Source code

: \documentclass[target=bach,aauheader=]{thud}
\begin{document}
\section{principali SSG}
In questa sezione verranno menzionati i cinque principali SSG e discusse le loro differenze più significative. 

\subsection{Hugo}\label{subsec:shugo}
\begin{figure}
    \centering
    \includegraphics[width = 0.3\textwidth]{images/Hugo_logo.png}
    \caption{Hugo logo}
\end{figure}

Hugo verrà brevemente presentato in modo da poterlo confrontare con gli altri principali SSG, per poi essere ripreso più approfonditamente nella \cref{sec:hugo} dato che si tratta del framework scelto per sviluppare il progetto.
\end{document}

::::

Quote each line of the listing above exactly.

Source code

: \documentclass[target=bach,aauheader=]{thud}
\begin{document}
\section{principali SSG}
In questa sezione verranno menzionati i cinque principali SSG e discusse le loro differenze più significative. 

\subsection{Hugo}\label{subsec:shugo}
\begin{figure}
    \centering
    \includegraphics[width = 0.3\textwidth]{images/Hugo_logo.png}
    \caption{Hugo logo}
\end{figure}

Hugo verrà brevemente presentato in modo da poterlo confrontare con gli altri principali SSG, per poi essere ripreso più approfonditamente nella \cref{sec:hugo} dato che si tratta del framework scelto per sviluppare il progetto.
\end{document}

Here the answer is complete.